TASK STATEMENT –
Among the entries that follow, the required portion opens with the line containing "pour démontrer des" and closes with the line containing "un énoncé portant". Give that portion again exactly, and nothing else.

[[ TASK INPUTS open ]]

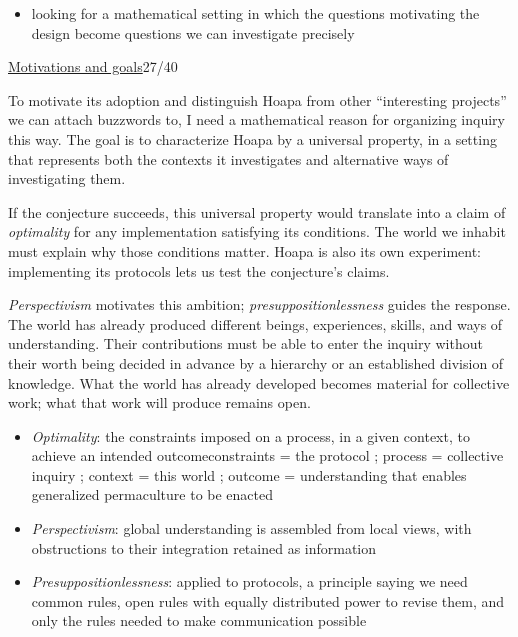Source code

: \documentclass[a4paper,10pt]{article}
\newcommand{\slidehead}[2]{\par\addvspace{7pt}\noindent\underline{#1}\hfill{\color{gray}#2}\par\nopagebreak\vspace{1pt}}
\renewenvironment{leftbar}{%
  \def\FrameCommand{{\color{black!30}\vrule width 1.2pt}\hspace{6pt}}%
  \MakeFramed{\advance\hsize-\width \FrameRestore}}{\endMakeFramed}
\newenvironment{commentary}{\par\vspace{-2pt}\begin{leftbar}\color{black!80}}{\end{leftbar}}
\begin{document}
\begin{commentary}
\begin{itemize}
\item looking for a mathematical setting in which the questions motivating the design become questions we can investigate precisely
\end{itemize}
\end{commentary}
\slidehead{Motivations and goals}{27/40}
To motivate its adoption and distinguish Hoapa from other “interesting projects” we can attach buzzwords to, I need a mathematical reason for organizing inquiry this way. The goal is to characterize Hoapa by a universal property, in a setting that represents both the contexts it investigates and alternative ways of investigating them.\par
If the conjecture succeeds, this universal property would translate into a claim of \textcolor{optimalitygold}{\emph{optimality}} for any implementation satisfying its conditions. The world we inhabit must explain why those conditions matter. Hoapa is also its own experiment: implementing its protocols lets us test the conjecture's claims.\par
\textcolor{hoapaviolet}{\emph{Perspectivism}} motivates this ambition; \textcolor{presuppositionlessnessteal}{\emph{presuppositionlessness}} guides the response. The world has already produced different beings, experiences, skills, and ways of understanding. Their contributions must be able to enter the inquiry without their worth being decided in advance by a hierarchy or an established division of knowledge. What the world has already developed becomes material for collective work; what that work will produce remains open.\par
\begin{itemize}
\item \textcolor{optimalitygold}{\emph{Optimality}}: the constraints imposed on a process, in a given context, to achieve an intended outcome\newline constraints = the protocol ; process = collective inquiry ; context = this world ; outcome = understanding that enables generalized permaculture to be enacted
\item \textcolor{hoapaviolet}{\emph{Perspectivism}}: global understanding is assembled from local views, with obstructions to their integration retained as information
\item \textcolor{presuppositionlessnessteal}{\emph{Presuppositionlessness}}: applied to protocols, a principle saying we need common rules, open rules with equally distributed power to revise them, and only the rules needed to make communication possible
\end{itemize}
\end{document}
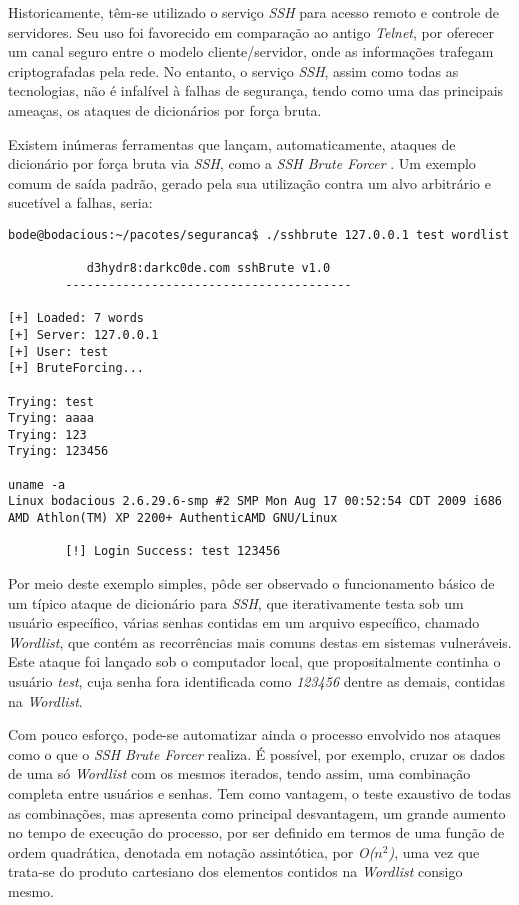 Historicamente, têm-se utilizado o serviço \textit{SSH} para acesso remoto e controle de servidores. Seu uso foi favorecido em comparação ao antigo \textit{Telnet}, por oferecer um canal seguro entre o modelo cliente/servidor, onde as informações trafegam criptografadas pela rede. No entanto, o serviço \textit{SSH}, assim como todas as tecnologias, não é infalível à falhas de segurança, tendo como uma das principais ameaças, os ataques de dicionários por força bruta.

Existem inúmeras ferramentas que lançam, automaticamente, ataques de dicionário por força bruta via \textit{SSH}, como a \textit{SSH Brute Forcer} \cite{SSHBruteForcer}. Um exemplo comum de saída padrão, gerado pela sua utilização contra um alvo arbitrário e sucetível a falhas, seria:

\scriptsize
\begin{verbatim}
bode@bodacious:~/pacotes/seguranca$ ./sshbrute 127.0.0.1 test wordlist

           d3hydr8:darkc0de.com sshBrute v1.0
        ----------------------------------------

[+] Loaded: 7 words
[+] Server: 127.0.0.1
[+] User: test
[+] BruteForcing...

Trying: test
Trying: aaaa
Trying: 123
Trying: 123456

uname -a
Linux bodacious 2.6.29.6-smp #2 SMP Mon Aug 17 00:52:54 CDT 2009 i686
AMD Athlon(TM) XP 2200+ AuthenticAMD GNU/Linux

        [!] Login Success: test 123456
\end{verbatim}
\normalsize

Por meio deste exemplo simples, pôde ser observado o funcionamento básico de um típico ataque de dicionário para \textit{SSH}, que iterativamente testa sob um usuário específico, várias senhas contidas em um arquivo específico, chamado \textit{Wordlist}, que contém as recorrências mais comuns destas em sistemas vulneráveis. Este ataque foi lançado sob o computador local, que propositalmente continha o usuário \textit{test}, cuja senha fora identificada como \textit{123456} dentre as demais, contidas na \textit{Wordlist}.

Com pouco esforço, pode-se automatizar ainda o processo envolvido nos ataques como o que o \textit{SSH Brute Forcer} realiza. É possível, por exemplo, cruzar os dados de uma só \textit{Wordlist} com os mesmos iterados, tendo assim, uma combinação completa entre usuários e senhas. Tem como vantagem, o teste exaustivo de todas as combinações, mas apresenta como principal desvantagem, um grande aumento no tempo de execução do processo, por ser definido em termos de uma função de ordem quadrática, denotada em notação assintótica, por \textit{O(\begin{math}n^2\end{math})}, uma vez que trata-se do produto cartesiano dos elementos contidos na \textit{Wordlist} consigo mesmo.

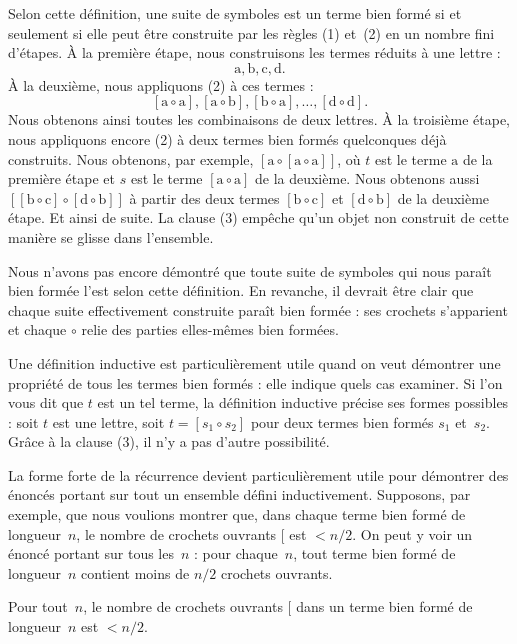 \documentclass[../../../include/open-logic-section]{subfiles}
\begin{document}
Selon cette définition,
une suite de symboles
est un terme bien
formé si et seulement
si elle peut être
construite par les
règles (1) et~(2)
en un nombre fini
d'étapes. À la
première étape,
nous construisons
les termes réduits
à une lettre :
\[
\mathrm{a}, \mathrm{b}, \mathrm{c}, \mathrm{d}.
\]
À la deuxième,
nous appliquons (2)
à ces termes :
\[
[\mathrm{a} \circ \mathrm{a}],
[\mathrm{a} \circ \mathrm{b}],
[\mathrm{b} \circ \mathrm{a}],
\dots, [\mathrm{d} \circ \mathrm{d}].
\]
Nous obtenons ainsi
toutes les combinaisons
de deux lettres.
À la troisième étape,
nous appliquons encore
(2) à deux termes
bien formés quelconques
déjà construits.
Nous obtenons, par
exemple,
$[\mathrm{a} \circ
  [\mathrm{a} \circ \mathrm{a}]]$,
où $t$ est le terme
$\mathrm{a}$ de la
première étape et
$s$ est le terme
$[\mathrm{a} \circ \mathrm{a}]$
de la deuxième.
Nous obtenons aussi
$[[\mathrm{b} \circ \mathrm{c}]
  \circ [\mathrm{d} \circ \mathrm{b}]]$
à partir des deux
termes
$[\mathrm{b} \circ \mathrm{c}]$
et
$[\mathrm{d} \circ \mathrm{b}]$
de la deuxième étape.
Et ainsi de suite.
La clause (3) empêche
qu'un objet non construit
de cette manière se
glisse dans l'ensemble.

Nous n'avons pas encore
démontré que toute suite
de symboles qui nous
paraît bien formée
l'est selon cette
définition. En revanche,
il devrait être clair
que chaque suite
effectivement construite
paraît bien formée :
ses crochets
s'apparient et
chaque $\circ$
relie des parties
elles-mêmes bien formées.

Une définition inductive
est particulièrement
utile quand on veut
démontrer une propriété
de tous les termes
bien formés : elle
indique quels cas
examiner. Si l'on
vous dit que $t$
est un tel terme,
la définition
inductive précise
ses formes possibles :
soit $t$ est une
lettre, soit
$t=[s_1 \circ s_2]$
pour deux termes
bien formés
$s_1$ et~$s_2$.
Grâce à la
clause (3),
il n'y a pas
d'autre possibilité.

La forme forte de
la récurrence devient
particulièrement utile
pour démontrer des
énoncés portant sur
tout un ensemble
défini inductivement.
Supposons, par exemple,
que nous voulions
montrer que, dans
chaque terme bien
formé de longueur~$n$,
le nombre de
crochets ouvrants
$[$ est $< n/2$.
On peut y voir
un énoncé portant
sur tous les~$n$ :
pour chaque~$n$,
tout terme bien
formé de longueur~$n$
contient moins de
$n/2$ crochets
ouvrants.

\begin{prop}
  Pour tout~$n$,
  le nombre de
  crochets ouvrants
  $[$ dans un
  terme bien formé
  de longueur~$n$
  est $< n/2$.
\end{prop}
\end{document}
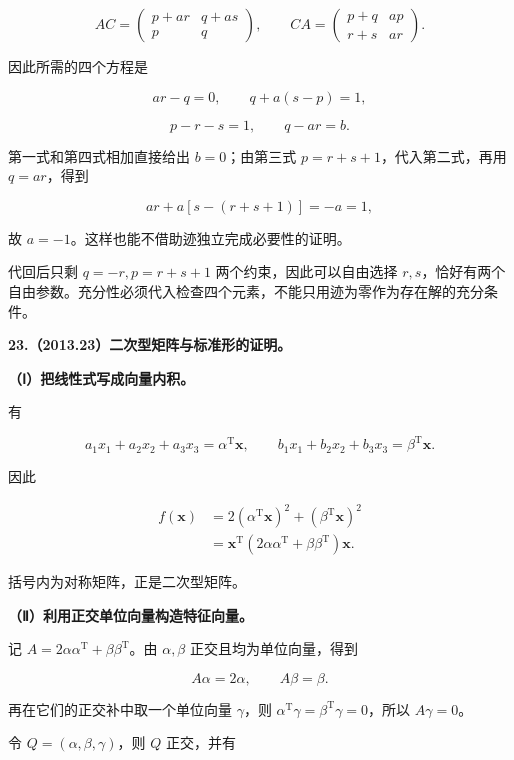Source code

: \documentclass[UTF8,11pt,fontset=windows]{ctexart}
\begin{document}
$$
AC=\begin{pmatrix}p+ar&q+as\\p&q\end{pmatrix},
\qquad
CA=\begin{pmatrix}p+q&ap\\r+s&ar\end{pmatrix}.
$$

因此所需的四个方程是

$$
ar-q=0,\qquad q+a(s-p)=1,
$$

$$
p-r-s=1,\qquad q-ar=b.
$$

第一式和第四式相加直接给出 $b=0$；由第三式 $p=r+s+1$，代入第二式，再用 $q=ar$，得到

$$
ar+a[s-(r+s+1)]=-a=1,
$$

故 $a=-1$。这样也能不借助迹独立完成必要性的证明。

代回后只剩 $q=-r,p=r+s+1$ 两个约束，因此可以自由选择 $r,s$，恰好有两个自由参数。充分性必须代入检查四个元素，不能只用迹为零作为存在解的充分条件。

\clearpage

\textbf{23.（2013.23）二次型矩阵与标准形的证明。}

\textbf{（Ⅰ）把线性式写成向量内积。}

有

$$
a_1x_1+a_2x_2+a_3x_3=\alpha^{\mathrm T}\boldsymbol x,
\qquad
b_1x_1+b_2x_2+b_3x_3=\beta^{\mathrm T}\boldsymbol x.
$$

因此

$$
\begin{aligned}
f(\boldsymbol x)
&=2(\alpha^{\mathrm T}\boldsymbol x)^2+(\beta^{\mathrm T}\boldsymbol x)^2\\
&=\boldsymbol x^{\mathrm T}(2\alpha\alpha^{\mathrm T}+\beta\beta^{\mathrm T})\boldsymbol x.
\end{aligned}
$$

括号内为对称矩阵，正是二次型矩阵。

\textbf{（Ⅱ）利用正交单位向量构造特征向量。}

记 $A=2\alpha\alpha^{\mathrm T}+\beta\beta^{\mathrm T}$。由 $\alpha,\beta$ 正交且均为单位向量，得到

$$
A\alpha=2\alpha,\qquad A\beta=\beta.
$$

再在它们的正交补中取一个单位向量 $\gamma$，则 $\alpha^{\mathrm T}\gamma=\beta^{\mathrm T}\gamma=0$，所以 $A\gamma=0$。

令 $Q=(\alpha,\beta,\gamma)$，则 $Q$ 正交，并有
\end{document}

[[ TASK INPUTS closed ]]

FINAL ANSWER –
pour démontrer des
énoncés portant sur
tout un ensemble
défini inductivement.
Supposons, par exemple,
que nous voulions
montrer que, dans
chaque terme bien
formé de longueur~$n$,
le nombre de
crochets ouvrants
$[$ est $< n/2$.
On peut y voir
un énoncé portant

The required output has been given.